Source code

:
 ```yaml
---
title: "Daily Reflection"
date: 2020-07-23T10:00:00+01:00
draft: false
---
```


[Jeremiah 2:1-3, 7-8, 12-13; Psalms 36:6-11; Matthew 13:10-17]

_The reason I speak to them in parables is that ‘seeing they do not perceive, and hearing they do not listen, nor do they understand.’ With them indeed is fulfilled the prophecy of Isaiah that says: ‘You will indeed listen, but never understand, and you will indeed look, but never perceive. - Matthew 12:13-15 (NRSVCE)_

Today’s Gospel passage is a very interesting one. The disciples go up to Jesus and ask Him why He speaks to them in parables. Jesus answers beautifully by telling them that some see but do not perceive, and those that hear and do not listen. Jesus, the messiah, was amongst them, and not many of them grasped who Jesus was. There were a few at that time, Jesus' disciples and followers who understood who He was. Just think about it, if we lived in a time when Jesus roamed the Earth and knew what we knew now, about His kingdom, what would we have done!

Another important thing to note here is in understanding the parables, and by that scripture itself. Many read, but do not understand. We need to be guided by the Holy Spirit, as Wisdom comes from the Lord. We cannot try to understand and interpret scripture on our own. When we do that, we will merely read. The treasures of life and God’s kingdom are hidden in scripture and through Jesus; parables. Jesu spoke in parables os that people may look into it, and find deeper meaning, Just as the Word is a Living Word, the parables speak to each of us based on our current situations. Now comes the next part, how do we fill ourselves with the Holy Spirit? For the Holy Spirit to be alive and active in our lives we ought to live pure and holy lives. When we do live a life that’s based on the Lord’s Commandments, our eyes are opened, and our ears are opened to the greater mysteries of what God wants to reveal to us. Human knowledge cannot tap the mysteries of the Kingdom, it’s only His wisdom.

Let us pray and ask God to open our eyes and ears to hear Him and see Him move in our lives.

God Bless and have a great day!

# YOUR INSTRUCTIONS:
Every line in the data that holds the string "Matthew" should be returned.

# EXERCISE ANSWER:
[Jeremiah 2:1-3, 7-8, 12-13; Psalms 36:6-11; Matthew 13:10-17]
_The reason I speak to them in parables is that ‘seeing they do not perceive, and hearing they do not listen, nor do they understand.’ With them indeed is fulfilled the prophecy of Isaiah that says: ‘You will indeed listen, but never understand, and you will indeed look, but never perceive. - Matthew 12:13-15 (NRSVCE)_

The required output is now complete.